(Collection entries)

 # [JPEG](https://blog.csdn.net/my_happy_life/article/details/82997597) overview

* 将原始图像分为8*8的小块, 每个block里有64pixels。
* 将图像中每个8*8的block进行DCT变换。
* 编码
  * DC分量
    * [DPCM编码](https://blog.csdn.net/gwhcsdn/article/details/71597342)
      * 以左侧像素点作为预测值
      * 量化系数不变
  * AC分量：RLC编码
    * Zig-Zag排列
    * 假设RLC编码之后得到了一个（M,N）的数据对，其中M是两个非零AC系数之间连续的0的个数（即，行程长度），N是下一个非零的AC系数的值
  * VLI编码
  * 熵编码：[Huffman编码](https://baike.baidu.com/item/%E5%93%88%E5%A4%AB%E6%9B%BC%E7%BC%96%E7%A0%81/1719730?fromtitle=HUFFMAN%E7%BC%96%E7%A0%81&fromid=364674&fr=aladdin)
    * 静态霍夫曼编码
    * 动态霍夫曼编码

* * *

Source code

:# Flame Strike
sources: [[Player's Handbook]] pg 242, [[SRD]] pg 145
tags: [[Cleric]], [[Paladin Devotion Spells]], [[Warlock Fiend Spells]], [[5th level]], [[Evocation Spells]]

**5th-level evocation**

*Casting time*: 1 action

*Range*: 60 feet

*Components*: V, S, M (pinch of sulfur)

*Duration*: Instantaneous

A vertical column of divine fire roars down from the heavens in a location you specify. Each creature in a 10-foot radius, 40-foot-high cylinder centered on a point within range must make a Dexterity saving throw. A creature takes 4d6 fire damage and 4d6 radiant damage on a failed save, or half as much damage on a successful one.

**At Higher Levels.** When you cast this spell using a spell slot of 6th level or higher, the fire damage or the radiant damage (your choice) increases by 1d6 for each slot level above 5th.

◆ Task:
Every line above in which the word "fire" occurs needs to be copied.

◆ Finished task:
A vertical column of divine fire roars down from the heavens in a location you specify. Each creature in a 10-foot radius, 40-foot-high cylinder centered on a point within range must make a Dexterity saving throw. A creature takes 4d6 fire damage and 4d6 radiant damage on a failed save, or half as much damage on a successful one.
**At Higher Levels.** When you cast this spell using a spell slot of 6th level or higher, the fire damage or the radiant damage (your choice) increases by 1d6 for each slot level above 5th.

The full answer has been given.